I know it is since the first of January that I gave Capt. Price the list and think it is not more than 3 or 4 weeks ago.
I got the list of about 50 names from some paper sent me by Col. Wood and he said he thought they were the ones implicated.
I know no reason why he sent the list except that he is a friend of mine.  I made the list of about 50 names from the one Col. Wood gave me, and it included the 30 now indicted.
One year ago last October, I met Col. Wood at Leavenworth, Kansas.  I never saw Col. Wood after the killing until I saw him at Leavenworth......  I came here to court last October.  I met Col. Wood by chance at Topeka, Kansas.  I had no business transaction with him then and saw him no more until he came to Paris this week.  I am now a little over 20 years old.
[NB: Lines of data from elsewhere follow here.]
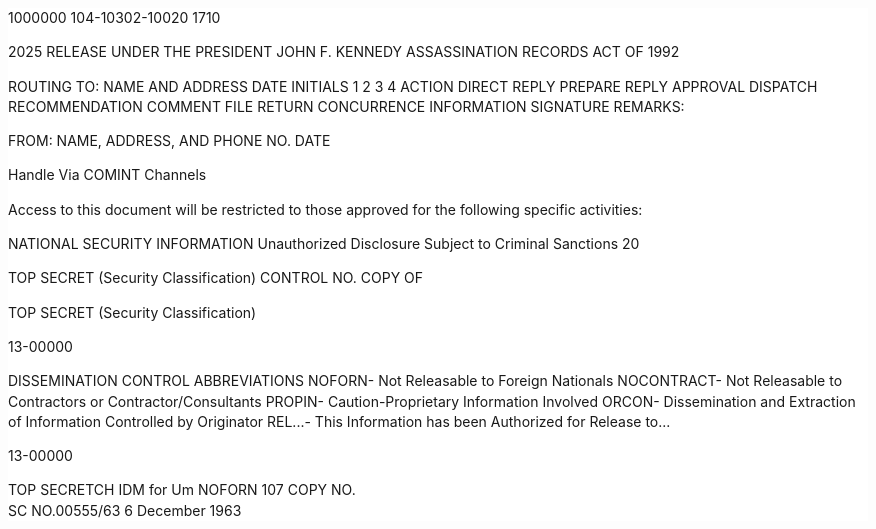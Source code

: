 1000000
104-10302-10020
1710

2025 RELEASE UNDER THE PRESIDENT JOHN F. KENNEDY ASSASSINATION RECORDS ACT OF 1992

ROUTING
TO:	NAME AND ADDRESS	DATE	INITIALS
1
2
3
4
ACTION 	DIRECT REPLY	PREPARE REPLY
APPROVAL 	DISPATCH 	RECOMMENDATION
COMMENT 	FILE 	RETURN
CONCURRENCE	INFORMATION 	SIGNATURE
REMARKS:	
				

FROM: NAME, ADDRESS, AND PHONE NO.	DATE

Handle Via
COMINT
Channels

Access to this document will be restricted to
those approved for the following specific activities:

NATIONAL SECURITY INFORMATION
Unauthorized Disclosure Subject to Criminal Sanctions
20

TOP SECRET
(Security Classification)
CONTROL NO.	
COPY		OF

TOP SECRET
(Security Classification)

13-00000

DISSEMINATION CONTROL ABBREVIATIONS
NOFORN-		Not Releasable to Foreign Nationals
NOCONTRACT-		Not Releasable to Contractors or
			Contractor/Consultants
PROPIN-		Caution-Proprietary Information Involved
ORCON-		Dissemination and Extraction of Information
			Controlled by Originator
REL...-		This Information has been Authorized for
			Release to...

13-00000

TOP SECRETCH IDM for Um
NOFORN
107
COPY NO.	
SC NO.00555/63
6 December 1963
Col. Wood informed me that he had brought a suit for me for any injuries received when Sheriff Cross and others were killed.  In don’t know the amount claimed.  Col. Wood asked me about the damage suit and I told him he would have to see my mother about it.
At the time of the killing and before that time I knew A.M. Donald and J.W. Calvert as well as I did J.B. Chamberlain and I saw and recognized both Donald and Calvert at the killing.  I am just as certain that Donald and Calvert were at the killing as I am of any other fact to which I have testified.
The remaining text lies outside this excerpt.